**PROBLEM**: Return the lines below in which the string "Diagrammen" occurs.

Source texts of formatted documents
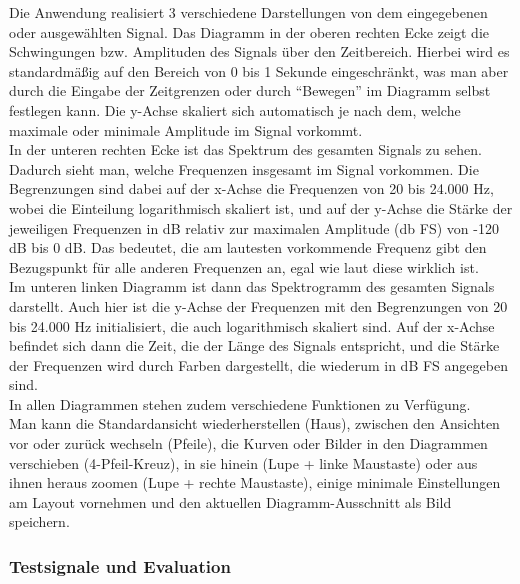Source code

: \documentclass[a4paper]{article}
\begin{document}
Die Anwendung realisiert 3 verschiedene Darstellungen von dem eingegebenen oder ausgewählten Signal. Das Diagramm in der oberen rechten Ecke zeigt die Schwingungen bzw. Amplituden des Signals über den Zeitbereich. Hierbei wird es standardmäßig auf den Bereich von 0 bis 1 Sekunde eingeschränkt, was man aber durch die Eingabe der Zeitgrenzen oder durch "`Bewegen"' im Diagramm selbst festlegen kann. Die y-Achse skaliert sich automatisch je nach dem, welche maximale oder minimale Amplitude im Signal vorkommt.\\
In der unteren rechten Ecke ist das Spektrum des gesamten Signals zu sehen. Dadurch sieht man, welche Frequenzen insgesamt im Signal vorkommen. Die Begrenzungen sind dabei auf der x-Achse die Frequenzen von 20 bis 24.000 Hz, wobei die Einteilung logarithmisch skaliert ist, und auf der y-Achse die Stärke der jeweiligen Frequenzen in dB relativ zur maximalen Amplitude (db FS) von -120 dB bis 0 dB. Das bedeutet, die am lautesten vorkommende Frequenz gibt den Bezugspunkt für alle anderen Frequenzen an, egal wie laut diese wirklich ist.\\
Im unteren linken Diagramm ist dann das Spektrogramm des gesamten Signals darstellt. Auch hier ist die y-Achse der Frequenzen mit den Begrenzungen von 20 bis 24.000 Hz initialisiert, die auch logarithmisch skaliert sind. Auf der x-Achse befindet sich dann die Zeit, die der Länge des Signals entspricht, und die Stärke der Frequenzen wird durch Farben dargestellt, die wiederum in dB FS angegeben sind.\vspace{1em}\\
In allen Diagrammen stehen zudem verschiedene Funktionen zu Verfügung.\\
Man kann die Standardansicht wiederherstellen (Haus), zwischen den Ansichten vor oder zurück wechseln (Pfeile), die Kurven oder Bilder in den Diagrammen verschieben (4-Pfeil-Kreuz), in sie hinein (Lupe + linke Maustaste) oder aus ihnen heraus zoomen (Lupe + rechte Maustaste), einige minimale Einstellungen am Layout vornehmen und den aktuellen Diagramm-Ausschnitt als Bild speichern.

\subsubsection{Testsignale und Evaluation}
\end{document}
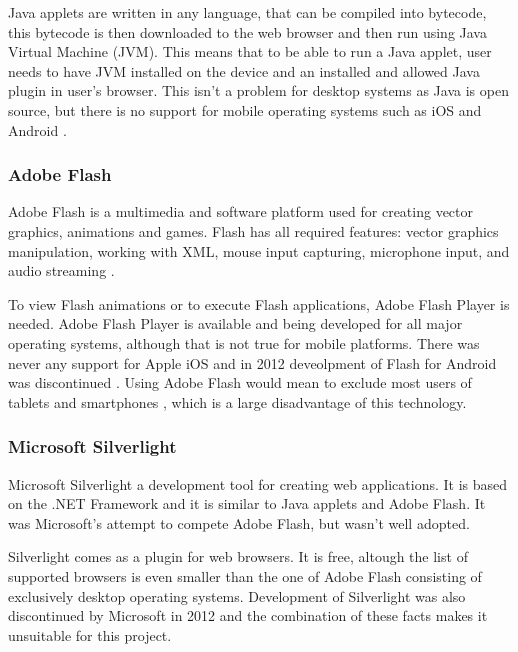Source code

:Java applets are written in any language, that can be compiled into bytecode, this bytecode is then downloaded to the web browser and then run using Java Virtual Machine (JVM). This means that to be able to run a Java applet, user needs to have JVM installed on the device and an installed and allowed Java plugin in user's browser. This isn't a problem for desktop systems as Java is open source, but there is no support for mobile operating systems such as iOS and Android \cite{}. 

\subsubsection{Adobe Flash}
Adobe Flash is a multimedia and software platform used for creating vector graphics, animations and games. Flash has all required features: vector graphics manipulation, working with XML, mouse input capturing, microphone input, and audio streaming \cite{}. 

To view Flash animations or to execute Flash applications, Adobe Flash Player is needed. Adobe Flash Player is available and being developed for all major operating systems, although that is not true for mobile platforms. There was never any support for Apple iOS \cite{} and in 2012 deveolpment of Flash for Android was discontinued \cite{}. Using Adobe Flash would mean to exclude most users of tablets and smartphones \cite{}, which is a large disadvantage of this technology.

\subsubsection{Microsoft Silverlight}
Microsoft Silverlight \cite{} a development tool for creating web applications. It is based on the .NET Framework and it is similar to Java applets and Adobe Flash. It was Microsoft's attempt to compete Adobe Flash, but wasn't well adopted.

Silverlight comes as a plugin for web browsers. It is free, altough the list of supported browsers is even smaller \cite{} than the one of Adobe Flash consisting of exclusively desktop operating systems. Development of Silverlight was also discontinued by Microsoft in 2012 and the combination of these facts makes it unsuitable for this project.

**REPLY**:
In allen Diagrammen stehen zudem verschiedene Funktionen zu Verfügung.\\
Man kann die Standardansicht wiederherstellen (Haus), zwischen den Ansichten vor oder zurück wechseln (Pfeile), die Kurven oder Bilder in den Diagrammen verschieben (4-Pfeil-Kreuz), in sie hinein (Lupe + linke Maustaste) oder aus ihnen heraus zoomen (Lupe + rechte Maustaste), einige minimale Einstellungen am Layout vornehmen und den aktuellen Diagramm-Ausschnitt als Bild speichern.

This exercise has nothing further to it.